Lets just stick with advice on fish. We aren't here to comment on people's lifestyles.


----------



## mollyyymo (May 21, 2010)

I wonder if smoke particles might dirty the water too? I do stringent water changes just in case, but I'm curious.

I'm going to smoke outside starting today; getting my boyfriend to do it (especially for the six fish who have invaded our small household) will be the hard part!

There are fry on the way, after all! Wouldn't smoke around a human baby, shouldn't smoke around betta babies either.

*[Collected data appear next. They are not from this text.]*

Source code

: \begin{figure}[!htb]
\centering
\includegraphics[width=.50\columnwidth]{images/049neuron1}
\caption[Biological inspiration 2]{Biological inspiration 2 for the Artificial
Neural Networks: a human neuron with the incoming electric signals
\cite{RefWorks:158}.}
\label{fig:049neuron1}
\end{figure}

Vaygirl- the same thing happened to my mom's cat. She quit just last year. Sorry about Bugs!


----------



## vaygirl (Sep 10, 2009)

Thanks. I quit when I was 26. Thank GOD for the patch or I'd have killed someone!!!

Well, considering that gunk gets on everything then yeah, I'd think it might get in the water? It's a good thought. I hadn't even considered that. 

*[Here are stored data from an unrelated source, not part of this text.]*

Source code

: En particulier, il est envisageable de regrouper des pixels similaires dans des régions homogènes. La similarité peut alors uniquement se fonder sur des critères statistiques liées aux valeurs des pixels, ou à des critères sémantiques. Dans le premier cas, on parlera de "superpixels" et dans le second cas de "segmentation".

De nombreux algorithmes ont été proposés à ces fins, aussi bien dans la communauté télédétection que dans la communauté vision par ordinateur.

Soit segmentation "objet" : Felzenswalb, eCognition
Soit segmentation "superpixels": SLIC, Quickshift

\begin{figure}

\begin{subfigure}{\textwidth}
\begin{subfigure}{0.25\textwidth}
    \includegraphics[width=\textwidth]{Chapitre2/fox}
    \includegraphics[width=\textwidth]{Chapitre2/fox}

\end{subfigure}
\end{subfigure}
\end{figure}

Good luck with the change :-D


----------



## mollyyymo (May 21, 2010)

I don't know what i'll do if I decide to quit; I'm not supposed to use the patch due to skin problems and epilepsy, apparently.

But its a good thing I decided to make this change when I did - the babies are hatching!


----------



## vaygirl (Sep 10, 2009)

Oh babies! Yay! Congrats!


----------



## betta fish crazy (Jul 9, 2010)

dramaqueen said:


> Lets just stick with advice on fish. We aren't here to comment on people's lifestyles.


You're very right, dramaqueen.


----------